What we need is an ARM vendor to step up like Intel and AMD have and work hard on upstreaming support into the Linux kernel for all their hardware and ServerReady to become the default ARM platform. Huawei is probably the closest on this as the Chinese tech sector is ditching western software firms in favor Deepin and Ubuntu Linux. I think a lot of the FUD about Huawei hardware is just US government sabre rattling. I've seen no proof of it and honestly these days it's pick your backdoor if you're using anything from a Five Eyes country anyway. Until someone starts working hard on upstreaming support and ServerReady becomes the defacto standard Linux on ARM is going to be a mess and will revert back to hobbyist only territory for the desktop. I've been using Linux on and off since the late '90s and early '00s. I remember the good-old-bad-old days before Intel and AMD got onboard and I don't want to go back.
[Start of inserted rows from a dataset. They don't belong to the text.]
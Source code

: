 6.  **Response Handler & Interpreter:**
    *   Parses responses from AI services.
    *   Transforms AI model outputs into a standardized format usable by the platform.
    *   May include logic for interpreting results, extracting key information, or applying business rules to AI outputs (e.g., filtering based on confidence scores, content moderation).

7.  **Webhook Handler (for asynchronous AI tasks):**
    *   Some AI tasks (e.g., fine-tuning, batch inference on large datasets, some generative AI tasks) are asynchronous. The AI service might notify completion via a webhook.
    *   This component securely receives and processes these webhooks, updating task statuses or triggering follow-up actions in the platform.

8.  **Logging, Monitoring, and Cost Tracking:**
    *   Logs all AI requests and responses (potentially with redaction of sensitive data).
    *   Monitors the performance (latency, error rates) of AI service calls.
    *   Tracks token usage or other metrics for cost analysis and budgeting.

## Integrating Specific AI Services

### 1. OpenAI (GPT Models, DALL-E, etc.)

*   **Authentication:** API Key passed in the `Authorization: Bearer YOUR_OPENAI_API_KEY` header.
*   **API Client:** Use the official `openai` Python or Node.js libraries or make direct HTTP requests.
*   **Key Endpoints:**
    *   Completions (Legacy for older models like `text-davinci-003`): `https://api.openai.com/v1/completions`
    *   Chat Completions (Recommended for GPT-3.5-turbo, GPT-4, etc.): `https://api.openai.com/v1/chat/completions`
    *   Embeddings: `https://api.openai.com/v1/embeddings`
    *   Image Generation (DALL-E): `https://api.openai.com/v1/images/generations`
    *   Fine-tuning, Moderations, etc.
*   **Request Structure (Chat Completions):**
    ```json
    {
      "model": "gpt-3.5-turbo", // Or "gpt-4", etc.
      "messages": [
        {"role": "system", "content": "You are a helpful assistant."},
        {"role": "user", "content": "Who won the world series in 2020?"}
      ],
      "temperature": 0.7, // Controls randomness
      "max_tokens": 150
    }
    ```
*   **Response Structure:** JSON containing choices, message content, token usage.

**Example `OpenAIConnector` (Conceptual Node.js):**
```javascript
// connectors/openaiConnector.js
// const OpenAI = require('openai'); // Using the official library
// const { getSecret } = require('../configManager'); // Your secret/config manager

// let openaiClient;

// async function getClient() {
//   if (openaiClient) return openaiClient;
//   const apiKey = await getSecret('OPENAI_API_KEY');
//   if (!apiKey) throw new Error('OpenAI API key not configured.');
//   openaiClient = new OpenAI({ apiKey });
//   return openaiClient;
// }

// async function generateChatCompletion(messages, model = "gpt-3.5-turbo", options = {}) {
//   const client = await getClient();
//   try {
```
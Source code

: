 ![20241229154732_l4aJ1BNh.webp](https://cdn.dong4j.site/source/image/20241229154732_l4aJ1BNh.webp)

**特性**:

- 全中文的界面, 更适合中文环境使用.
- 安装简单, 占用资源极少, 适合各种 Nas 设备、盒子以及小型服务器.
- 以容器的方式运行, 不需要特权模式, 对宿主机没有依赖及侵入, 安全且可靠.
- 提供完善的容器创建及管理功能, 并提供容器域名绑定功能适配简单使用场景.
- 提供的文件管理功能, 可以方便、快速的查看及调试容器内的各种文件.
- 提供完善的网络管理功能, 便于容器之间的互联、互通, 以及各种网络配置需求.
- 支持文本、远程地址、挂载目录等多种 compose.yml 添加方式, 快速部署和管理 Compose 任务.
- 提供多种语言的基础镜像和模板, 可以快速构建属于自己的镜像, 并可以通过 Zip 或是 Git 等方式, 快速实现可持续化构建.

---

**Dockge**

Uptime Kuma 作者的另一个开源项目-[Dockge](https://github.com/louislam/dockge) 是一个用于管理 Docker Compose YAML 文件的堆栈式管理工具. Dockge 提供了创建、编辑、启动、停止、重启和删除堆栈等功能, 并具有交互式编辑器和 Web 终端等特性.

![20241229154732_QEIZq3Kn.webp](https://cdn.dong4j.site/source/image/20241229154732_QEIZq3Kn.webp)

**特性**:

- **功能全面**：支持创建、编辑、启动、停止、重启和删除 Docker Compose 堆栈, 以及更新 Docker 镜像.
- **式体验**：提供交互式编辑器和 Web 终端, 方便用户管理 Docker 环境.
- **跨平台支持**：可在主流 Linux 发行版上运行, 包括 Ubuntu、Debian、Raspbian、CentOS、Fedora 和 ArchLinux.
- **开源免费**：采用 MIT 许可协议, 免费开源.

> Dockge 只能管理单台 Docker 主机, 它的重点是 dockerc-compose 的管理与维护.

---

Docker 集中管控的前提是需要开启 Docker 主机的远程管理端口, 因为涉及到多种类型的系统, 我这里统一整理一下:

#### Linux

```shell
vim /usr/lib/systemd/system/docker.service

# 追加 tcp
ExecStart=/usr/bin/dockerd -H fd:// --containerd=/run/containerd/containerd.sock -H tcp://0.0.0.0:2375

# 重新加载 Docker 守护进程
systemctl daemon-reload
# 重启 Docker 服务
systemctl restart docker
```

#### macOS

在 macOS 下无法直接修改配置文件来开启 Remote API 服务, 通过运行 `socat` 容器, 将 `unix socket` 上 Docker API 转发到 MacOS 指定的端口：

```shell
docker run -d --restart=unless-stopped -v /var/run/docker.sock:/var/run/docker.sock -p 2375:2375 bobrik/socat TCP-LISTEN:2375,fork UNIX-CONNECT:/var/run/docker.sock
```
That's where the "4 hours and 6 kernel recompiles to get your network card to connect" meme came from. I've got other things to get done now and cannot spend that kind of time minding my machine.

Don't get me wrong, I don't think the Linux desktop is going anywhere. But I think the mid-future is more like the Raspberry Pi or PineBook Pro and less like a ThinkPad or XPS with Fedora, Mint or Ubuntu on it. It will be a tool for people to create one off projects on, not the robust desktop we have today. There may be a open, performant, upstreamed and widely available ARM platform for Linux in the future but I think in the meantime were in for a decade of pain. Again, I could be wrong, that happened once before in the 80s.